The amount of power the phone's radio puts out at any given moment obviously affects the SAR, and different things will cause the radio to work harder. For example, if you're holding your phone in a way that covers the antenna, the phone will have to boost the radio to compensate. Likewise, if you're deep inside a building as opposed to being out in the open, or if weather conditions limit the radio signal, the cellular base station will instruct the phone to transmit at a higher level. But there's no way to know what power level your phone's radio is using at a particular time, so you might be exposing yourself to more energy than you're expecting.
This is where Tawkon comes in… or came
in, before the ban hammer dropped. According to the company website
, Tawkon uses your phone's GPS and compass as well as the accelerometer and proximity sensor to determine the distance from cellular towers, the speed you're moving at, the weather, terrain, how close the antenna’s is from your body, and whether the antenna is vertical or horizontal.
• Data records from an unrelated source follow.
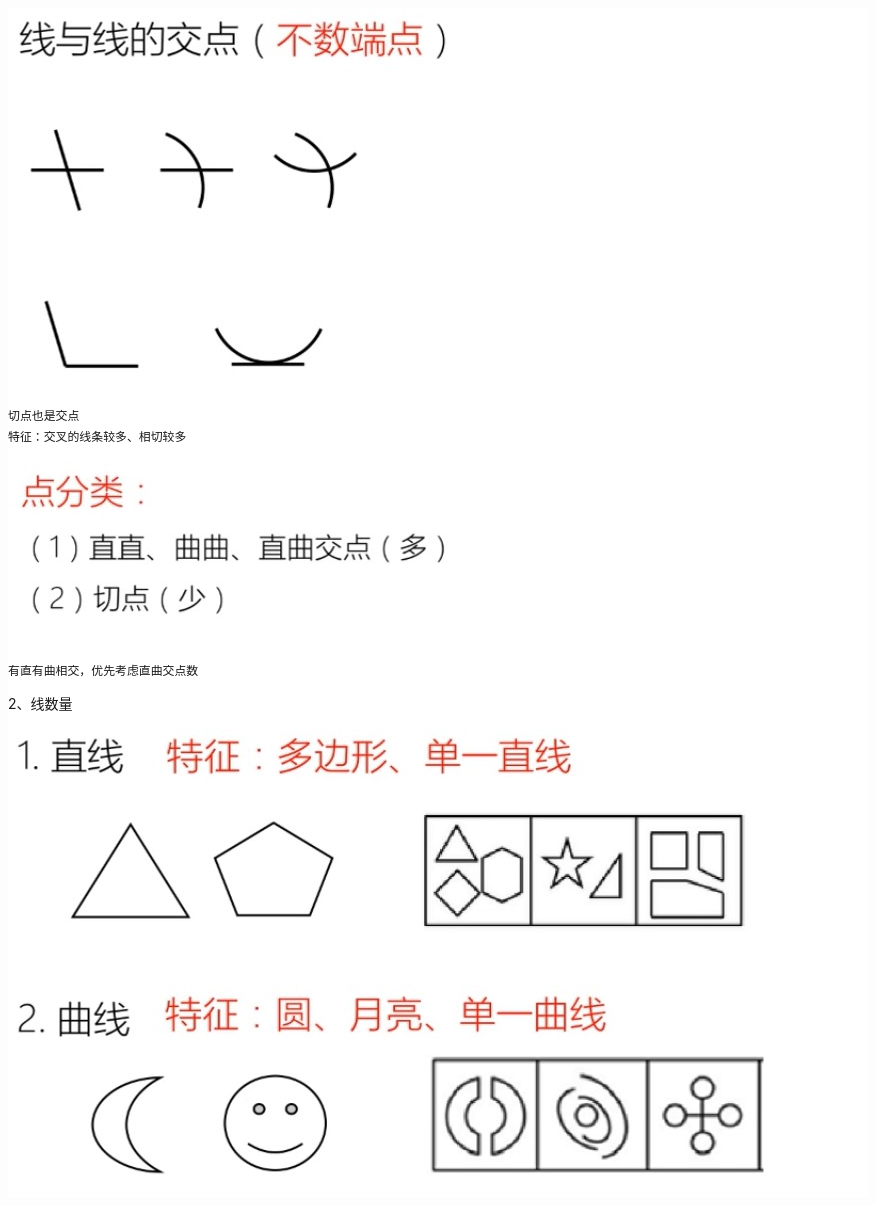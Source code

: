 ![](/img/判断推理20.jpg)

	切点也是交点
	特征：交叉的线条较多、相切较多

![](/img/判断推理21.jpg)

	有直有曲相交，优先考虑直曲交点数
	
2、线数量
	
![](/img/判断推理22.jpg)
It uses all these factors to calculate a prediction of how much energy your body is absorbing at a particular moment.
In order to monitor your exposure in real time, Tawkon allows you to access your address book from inside the app so you can make a call. It monitors the "radiation levels" with an intuitive green-yellow-red display, and warns you with a vibration and a tone if you get too close to the "red zone." Using the phone's proximity sensor, Tawkon also makes suggestions like recommending a better location, using a headset or changing the iPhone’s orientation relative to your face.
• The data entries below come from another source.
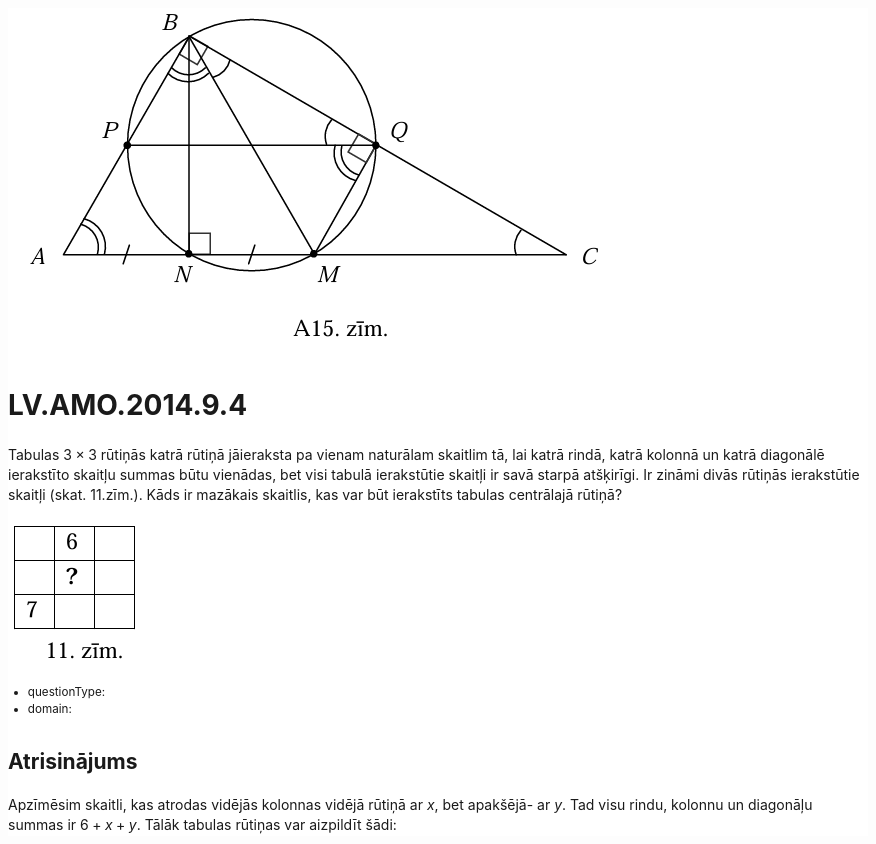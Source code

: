 ![](LV.AMO.2014.9.3A.png)



# <lo-sample/> LV.AMO.2014.9.4

Tabulas $3 \times 3$ rūtiņās katrā rūtiņā jāieraksta pa vienam naturālam
skaitlim tā, lai katrā rindā, katrā kolonnā un katrā diagonālē ierakstīto
skaitļu summas būtu vienādas, bet visi tabulā ierakstūtie skaitļi ir savā starpā
atšķirīgi. Ir zināmi divās rūtiņās ierakstūtie skaitļi (skat. 11.zīm.). Kāds ir
mazākais skaitlis, kas var būt ierakstīts tabulas centrālajā rūtiņā?

![](LV.AMO.2014.9.4.png)

<small>

* questionType:
* domain:

</small>


## Atrisinājums

Apzīmēsim skaitli, kas atrodas vidējās kolonnas vidējā rūtiņā ar $x$, bet
apakšējā- ar $y$. Tad visu rindu, kolonnu un diagonāļu summas ir $6+x+y$. Tālāk
tabulas rūtiņas var aizpildīt šādi:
Tawkon had been languishing in the approval process for a couple of weeks, the company told TechCrunch's Roi Carthy
, and ultimately Apple denied approval on the grounds that the information Tawkon provided would create confusion with iPhone owners from a usability perspective. Use of the term "radiation" is a bit scary: emissions at the frequencies that cell phones use are not ionizing, and are far, far below levels used to create dielectric heating in a microwave oven. However, the idea that the way to prevent "confusion" is to keep users from getting information about their exposure seems specious reasoning at best.
Tawkon told Carthy that they hope Apple will eventually approve the app, and that they intend to sell it for between $5 and $10 US. They are working on Blackberry and Android versions, so hopefully mere competitive pressures will encourage Apple to do the right thing here.